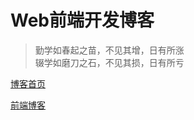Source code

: # Web前端开发博客

> 勤学如春起之苗，不见其增，日有所涨  
> 辍学如磨刀之石，不见其损，日有所亏

[博客首页](https://cengbin.github.io/web-blog/)

[前端博客](https://cengbin.github.io/web-blog/frontend)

----------

After locating the line containing "[博客首页](https:/", give that line and every later line of the listing again exactly, up to and including the last.

** Solution for this exercise **
[博客首页](https://cengbin.github.io/web-blog/)

[前端博客](https://cengbin.github.io/web-blog/frontend)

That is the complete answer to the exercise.